┌──
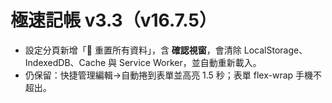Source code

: # 極速記帳 v3.3（v16.7.5）
- 設定分頁新增「🔄 重置所有資料」，含 **確認視窗**，會清除 LocalStorage、IndexedDB、Cache 與 Service Worker，並自動重新載入。
- 仍保留：快捷管理編輯→自動捲到表單並高亮 1.5 秒；表單 flex-wrap 手機不超出。
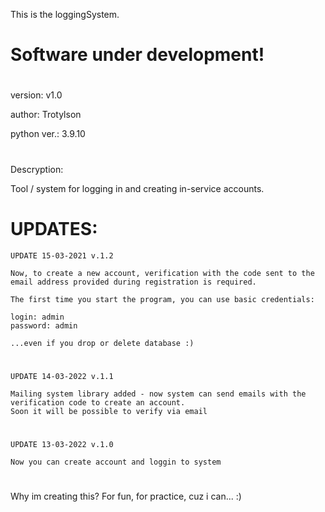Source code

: This is the loggingSystem.

# Software under development!

#
version: v1.0

author: Trotylson

python ver.: 3.9.10
#

Descryption:

Tool / system for logging in and creating in-service accounts.

# UPDATES:

    UPDATE 15-03-2021 v.1.2

    Now, to create a new account, verification with the code sent to the email address provided during registration is required.

    The first time you start the program, you can use basic credentials:

    login: admin
    password: admin

    ...even if you drop or delete database :)
#

    UPDATE 14-03-2022 v.1.1
    
    Mailing system library added - now system can send emails with the verification code to create an account.
    Soon it will be possible to verify via email
#

    UPDATE 13-03-2022 v.1.0
    
    Now you can create account and loggin to system



#
#
Why im creating this? For fun, for practice, cuz i can... :)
└──
# YOUR ASSIGNMENT
Starting at the line that contains "password: admin", print every line through the end of the listing, word for word. Leave out all the rest.

# TASK OUTPUT
    password: admin

    ...even if you drop or delete database :)
#

    UPDATE 14-03-2022 v.1.1
    
    Mailing system library added - now system can send emails with the verification code to create an account.
    Soon it will be possible to verify via email
#

    UPDATE 13-03-2022 v.1.0
    
    Now you can create account and loggin to system



#
#
Why im creating this? For fun, for practice, cuz i can... :)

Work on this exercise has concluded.